Stored data entries:
▼

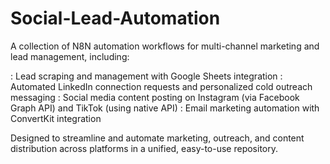 # Social-Lead-Automation
A collection of N8N automation workflows for multi-channel marketing and lead management, including:

: Lead scraping and management with Google Sheets integration
: Automated LinkedIn connection requests and personalized cold outreach messaging
: Social media content posting on Instagram (via Facebook Graph API) and TikTok (using native API)
: Email marketing automation with ConvertKit integration

Designed to streamline and automate marketing, outreach, and content distribution across platforms in a unified, easy-to-use repository.
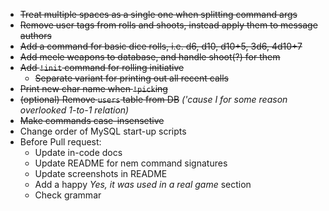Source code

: + ~~Treat multiple spaces as a single one when splitting command args~~
+ ~~Remove user tags from rolls and shoots, instead apply them to message authors~~
+ ~~Add a command for basic dice rolls, i.e. d6, d10, d10+5, 3d6, 4d10+7~~
+ ~~Add meele weapons to database, and handle shoot(?) for them~~
+ ~~Add `!init` command for rolling initiative~~
  * ~~Separate variant for printing out all recent calls~~
+ ~~Print new char name when `!pick`ing~~
+ ~~(optional) Remove `users` table from DB~~ _('cause I for some reason overlooked 1-to-1 relation)_
+ ~~Make commands case-insensetive~~
+ Change order of MySQL start-up scripts
+ Before Pull request:
  * Update in-code docs
  * Update README for nem command signatures
  * Update screenshots in README
  * Add a happy _Yes, it was used in a real game_ section
  * Check grammar
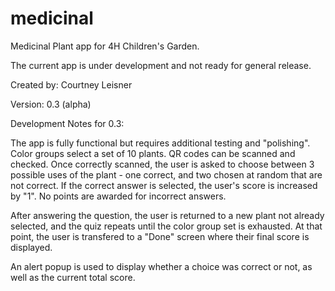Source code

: # medicinal
Medicinal Plant app for 4H Children's Garden.

The current app is under development and not ready for general release.

Created by: Courtney Leisner

Version: 0.3 (alpha)

Development Notes for 0.3:

The app is fully functional but requires additional testing and "polishing".  Color groups select a set of 10 plants. QR codes can be scanned and checked. Once correctly scanned, the user is asked to choose between 3 possible uses of the plant - one correct, and two chosen at random that are not correct. If the correct answer is selected, the user's score is increased by "1". No points are awarded for incorrect answers.

After answering the question, the user is returned to a new plant not already selected, and the quiz repeats until the color group set is exhausted.  At that point, the user is transfered to a "Done" screen where their final score is displayed.

An alert popup is used to display whether a choice was correct or not, as well as the current total score.
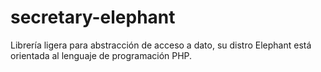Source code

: # secretary-elephant
Librería ligera para abstracción de acceso a dato, su distro Elephant está orientada al lenguaje de programación PHP.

▲

DIRECTIONS:
What lines above contain the word "used"? Return each such line.

SOLUTION TO THIS TASK:
  * Add a happy _Yes, it was used in a real game_ section
An alert popup is used to display whether a choice was correct or not, as well as the current total score.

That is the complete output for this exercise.